I am currently developing a voxel engine.
This project’s goal is not about making a video game it is rather to create a library that could be used by as many types of voxel based game as possible. I know that this is a difficult matter because I am already well into this project.
It is impossible to make an engine fully optimized for all types of voxel based games but I believe that it is possible to develop one that is good enough for a wide spectrum of games.
Here are some ideas on how to achieve this goal:
- The library can have multiples implementations of some parts of the engine, for example a version of the chunk management system for terrain that are infinite in 2D and another version for terrain infinite in 3D.
- Provide support to developers who need to modify the engine source code for there games.
- For some games the voxel engine’s performances are not the first priority and/or game developers may not have time to implement a custom voxel engine.
My engine currently has infinite terrain generation in 2D, a good view distance with Minecraft like terrain and voxel lighting, but there still is a lot of work and improvement to do.
Here is a video showing the progress of the project:
Do you plan on adding the ability to have smooth voxel terrain?
I haven’t thought much about it yet… and I love the cubic look of voxel worlds.
But it’s the kind of functionality that could be interesting to develop in the future.
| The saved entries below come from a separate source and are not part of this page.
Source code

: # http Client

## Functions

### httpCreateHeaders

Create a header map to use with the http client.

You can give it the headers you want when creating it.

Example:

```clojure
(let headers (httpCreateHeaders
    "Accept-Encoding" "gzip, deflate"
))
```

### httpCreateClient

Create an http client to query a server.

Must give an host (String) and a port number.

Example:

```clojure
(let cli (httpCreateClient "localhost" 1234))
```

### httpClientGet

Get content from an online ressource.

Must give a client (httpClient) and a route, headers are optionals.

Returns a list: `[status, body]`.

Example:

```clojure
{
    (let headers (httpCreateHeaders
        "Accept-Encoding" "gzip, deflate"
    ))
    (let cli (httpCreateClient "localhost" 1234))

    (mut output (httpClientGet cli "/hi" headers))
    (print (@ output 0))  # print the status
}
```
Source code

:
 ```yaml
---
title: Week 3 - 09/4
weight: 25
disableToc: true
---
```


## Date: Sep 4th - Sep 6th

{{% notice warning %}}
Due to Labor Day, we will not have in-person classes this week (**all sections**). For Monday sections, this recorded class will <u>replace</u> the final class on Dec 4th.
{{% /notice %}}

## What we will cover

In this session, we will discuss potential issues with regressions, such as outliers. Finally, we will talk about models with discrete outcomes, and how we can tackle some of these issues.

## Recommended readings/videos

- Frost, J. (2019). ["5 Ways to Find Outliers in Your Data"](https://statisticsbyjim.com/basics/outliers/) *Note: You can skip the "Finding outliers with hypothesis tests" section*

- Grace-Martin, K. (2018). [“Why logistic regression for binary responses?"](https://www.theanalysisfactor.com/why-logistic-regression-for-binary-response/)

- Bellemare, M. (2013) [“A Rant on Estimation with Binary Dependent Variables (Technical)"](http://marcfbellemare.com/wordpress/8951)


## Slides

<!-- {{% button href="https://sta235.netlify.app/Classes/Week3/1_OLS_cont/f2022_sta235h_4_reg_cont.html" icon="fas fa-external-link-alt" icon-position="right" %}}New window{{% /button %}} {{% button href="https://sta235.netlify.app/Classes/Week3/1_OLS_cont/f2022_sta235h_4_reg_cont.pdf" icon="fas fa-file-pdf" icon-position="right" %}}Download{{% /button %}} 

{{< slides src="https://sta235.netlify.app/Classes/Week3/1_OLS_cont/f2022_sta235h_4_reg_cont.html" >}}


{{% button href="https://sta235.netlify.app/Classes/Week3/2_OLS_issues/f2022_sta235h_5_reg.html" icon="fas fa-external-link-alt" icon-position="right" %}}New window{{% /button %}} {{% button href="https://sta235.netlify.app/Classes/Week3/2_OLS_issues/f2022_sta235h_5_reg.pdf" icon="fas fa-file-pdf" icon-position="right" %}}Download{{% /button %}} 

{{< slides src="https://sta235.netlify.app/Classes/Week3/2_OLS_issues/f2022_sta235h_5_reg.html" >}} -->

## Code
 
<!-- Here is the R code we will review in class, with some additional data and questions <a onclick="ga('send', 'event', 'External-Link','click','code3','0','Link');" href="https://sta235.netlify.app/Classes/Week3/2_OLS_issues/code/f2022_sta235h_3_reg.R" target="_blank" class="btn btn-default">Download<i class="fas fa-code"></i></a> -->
This is really cool. Is it available somewhere to play with or contribute too?
(Sorry if this information is available obvious somewhere, this is my first visit to this site)
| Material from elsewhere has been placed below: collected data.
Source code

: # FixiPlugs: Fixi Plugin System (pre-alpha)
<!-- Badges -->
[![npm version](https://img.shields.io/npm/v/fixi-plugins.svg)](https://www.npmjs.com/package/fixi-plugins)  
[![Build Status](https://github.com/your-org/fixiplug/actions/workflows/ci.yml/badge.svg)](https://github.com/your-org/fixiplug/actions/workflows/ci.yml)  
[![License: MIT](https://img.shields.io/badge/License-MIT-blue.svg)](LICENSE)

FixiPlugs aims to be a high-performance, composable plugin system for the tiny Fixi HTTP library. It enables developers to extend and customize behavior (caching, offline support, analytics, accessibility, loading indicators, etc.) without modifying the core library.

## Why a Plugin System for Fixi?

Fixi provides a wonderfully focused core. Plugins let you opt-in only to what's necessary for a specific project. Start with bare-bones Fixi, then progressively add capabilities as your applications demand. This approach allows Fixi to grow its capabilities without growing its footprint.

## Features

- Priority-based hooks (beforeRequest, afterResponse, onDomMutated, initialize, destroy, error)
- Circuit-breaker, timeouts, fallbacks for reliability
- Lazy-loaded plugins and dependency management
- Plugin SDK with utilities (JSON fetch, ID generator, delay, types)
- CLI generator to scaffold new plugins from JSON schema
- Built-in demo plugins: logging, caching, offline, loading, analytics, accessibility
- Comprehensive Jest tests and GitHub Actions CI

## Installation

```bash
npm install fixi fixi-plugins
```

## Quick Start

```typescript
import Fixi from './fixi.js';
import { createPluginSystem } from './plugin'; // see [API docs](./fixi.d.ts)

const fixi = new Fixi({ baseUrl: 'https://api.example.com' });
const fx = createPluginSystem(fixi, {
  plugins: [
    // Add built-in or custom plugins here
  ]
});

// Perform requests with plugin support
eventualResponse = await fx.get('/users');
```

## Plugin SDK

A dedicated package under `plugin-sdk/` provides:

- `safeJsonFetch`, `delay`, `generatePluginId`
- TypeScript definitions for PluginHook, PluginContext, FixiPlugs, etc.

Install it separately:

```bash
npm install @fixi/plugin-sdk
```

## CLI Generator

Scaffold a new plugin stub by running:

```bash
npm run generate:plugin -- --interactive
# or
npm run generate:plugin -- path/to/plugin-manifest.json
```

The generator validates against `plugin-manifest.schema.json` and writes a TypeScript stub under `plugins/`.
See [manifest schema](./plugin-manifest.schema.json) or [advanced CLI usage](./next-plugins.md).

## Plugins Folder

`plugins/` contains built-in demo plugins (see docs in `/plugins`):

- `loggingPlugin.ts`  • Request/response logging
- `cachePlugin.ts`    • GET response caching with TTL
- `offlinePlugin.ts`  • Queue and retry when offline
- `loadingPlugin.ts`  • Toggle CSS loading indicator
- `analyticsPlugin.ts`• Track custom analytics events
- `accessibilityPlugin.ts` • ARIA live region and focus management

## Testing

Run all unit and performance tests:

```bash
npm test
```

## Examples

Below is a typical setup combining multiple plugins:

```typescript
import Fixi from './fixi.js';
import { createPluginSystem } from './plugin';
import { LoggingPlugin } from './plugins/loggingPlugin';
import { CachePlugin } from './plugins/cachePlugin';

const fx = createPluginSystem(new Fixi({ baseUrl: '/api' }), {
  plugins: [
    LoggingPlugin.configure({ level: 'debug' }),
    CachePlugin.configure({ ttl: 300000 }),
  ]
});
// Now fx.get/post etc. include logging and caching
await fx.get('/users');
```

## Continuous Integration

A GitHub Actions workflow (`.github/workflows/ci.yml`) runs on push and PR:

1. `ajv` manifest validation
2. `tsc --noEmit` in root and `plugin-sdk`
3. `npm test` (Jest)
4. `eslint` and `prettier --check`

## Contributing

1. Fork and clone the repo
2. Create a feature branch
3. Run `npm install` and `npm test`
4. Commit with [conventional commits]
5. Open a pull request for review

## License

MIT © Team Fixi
Thanks, my code isn’t ready for publication but you can download an executable here:
it could be interesting but there are already several implementation of voxels around. I myself created an algorithm for that (not saying that it’s a brand new algorithm, only that i did it myself without checking how people do that), like this:
when you add a cube, you are 6 face, each face has a position (the position of the cube for example) and a direction.
when you add a face, you check first if a face if directly facing the one you add. It such a face exists, you remove this existing face instead of adding the new one.
this remove a lot of faces (every face you’ll never be able to see), and is pretty fast to update, for add and remove (you can imagine the algorithm when you remove a cube: it’s the trivial one, remove all the face of the cube you are removing and add the good faces of cubes adjacent to it)
However, this doesn’t solve the “cave” problem, i.e. faces you are not able to see because they are underground/behind a wall. This kind of culling is the key to have a fast game, and relies often on portals (= if i can’t see a portal i can’t see anything behind it).
A voxel engine with a good optimization (like the one i described, not optimization that remove two addition and a multiplication) and the possibility to have smooth voxel would be great.
I believe the several implementation of voxel that you are talking about are meshing algorithms implementation. My project is not about implementing meshing algorithms or making my own. Meshing algorithms are an important part of a voxel engine but has you said we already have several of them.
As you can see in my first video I’m using greedy meshing (Mikola Lysenko implementation ported to Java by Rob O’Leary).
I plan on adding other meshing algorithms and it seems that marching cubes is a good candidate that would allow me to support smooth voxel terrain. I tested a marching cubes algorithm on my engine yesterday and you can see the result in the video down below. As you can see it’s buggy because the other parts of the engine are not made for smooth voxel terrain. That’s why I said supporting different types for voxel based game is difficult, to have smooth voxel terrain I need to modify or have a different implementation of some other parts of the engine. So it will become more like a pile of lego pieces with which one can build his engine.
Concerning the cave culling this can indeed by a very good optimization (if there is a lot of caves obviously), Mojang added this feature to Minecraft in 2014. It is difficult to say whether I will be able to implement this kind of algorithm in the near future and there are many other more important things to do before tackling this kind of advanced functionalities. That said if someone else solves this problem I could integrate his code.
That’s a good example of all-in-one voxel based game project that could have been a whole lot easier using JME and a voxel engine library. This guy made everything himself in C++ and OpenGL from a wrapper around OpenGL to a good looking voxel based RPG. Which is great by the way…
I should had said something aside putting the link (my bad).
Neither the link is a tutorial or code of mine.
Just happened to seen it before reading this post and in spite of the tutorial being for pure C/C++ and OpenGL some of the points are with some effort migratable to your project.
Posted the link because thoughted some points may be useful for your project.
You can get this library here: GitHub - francois5/voxelengine: A voxel engine library developed for jMonkeyEngine
The code is not well documented yet but I think it’s pretty easy to use and there is an example in the test package. The engine has 3 very simple interfaces that let you define your voxel types and the world generation procedure (the world is generated on the fly).
This is my first 3D project and this library is not very good for graphical stuff right now but I will work on that soon.